How many lines in the records below contain the word "require"? Answer with the number and nothing else.

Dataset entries
[Start of section]
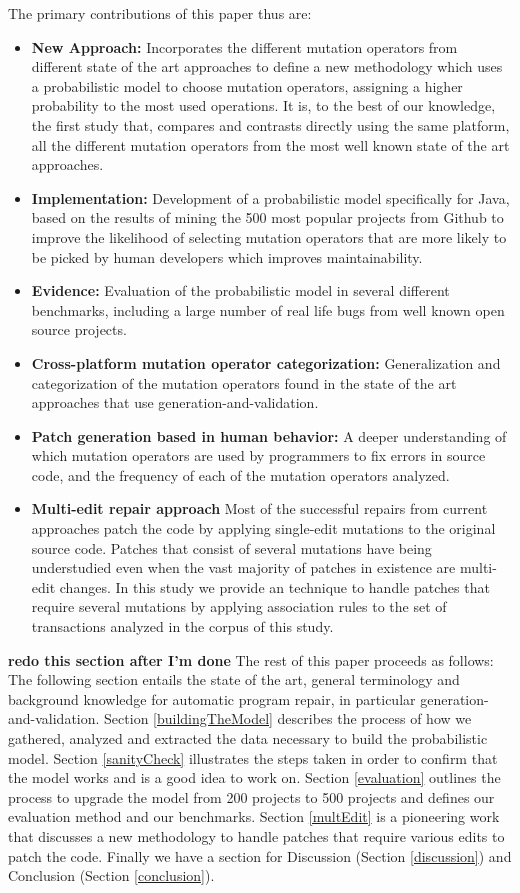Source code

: \documentclass[conference]{IEEEtran}
\newcommand{\todo}[1]
  {{\scriptsize \textbf{\color{red} {#1}}}}
\begin{document}
The primary contributions of this paper thus are:
\begin{itemize}
  \item \textbf{New Approach:} Incorporates the different mutation operators from different state of the art approaches to define a new methodology which uses a probabilistic model to choose mutation operators, assigning a higher probability to the most used operations. It is, to the best of our knowledge, the first study that, compares and contrasts directly using the same platform, all the different mutation operators from the most well known state of the art approaches. 
  \item \textbf{Implementation:} Development of a probabilistic model specifically for Java, based on the results of mining the 500 most popular projects from Github to improve the likelihood of selecting mutation operators that are more likely to be picked by human developers which improves maintainability.
  \item \textbf{Evidence:} Evaluation of the probabilistic model in several different benchmarks, including a large number of real life bugs from well known open source projects.
  \item \textbf{Cross-platform mutation operator categorization:} Generalization and categorization of the mutation operators found in the state of the art approaches that use generation-and-validation.
  \item \textbf{Patch generation based in human behavior:} A deeper understanding of which mutation operators are used by programmers to fix errors in source code, and the frequency of each of the mutation operators analyzed.
  \item \textbf{Multi-edit repair approach} Most of the successful repairs from current approaches patch the code by applying single-edit mutations to the original source code. Patches that consist of several mutations have being understudied even when the vast majority of patches in existence are multi-edit changes. In this study we provide an technique to handle patches that require several mutations by applying association rules to the set of transactions analyzed in the corpus of this study.  
\end{itemize}

\todo{redo this section after I'm done}
The rest of this paper proceeds as follows:
The following section entails the state of the art, general terminology and background knowledge for automatic program repair, in particular generation-and-validation. Section \ref{buildingTheModel} describes the process of how we gathered, analyzed and extracted the data necessary to build the probabilistic model. Section \ref{sanityCheck} illustrates the steps taken in order to confirm that the model works and is a good idea to work on. Section \ref{evaluation} outlines the process to upgrade the model from 200 projects to 500 projects and defines our evaluation method and our benchmarks. Section \ref{multEdit} is a pioneering work that discusses a new methodology to handle patches that require various edits to patch the code. Finally we have a section for Discussion (Section \ref{discussion}) and Conclusion (Section \ref{conclusion}).
\end{document}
[End of section]
Output of the task
2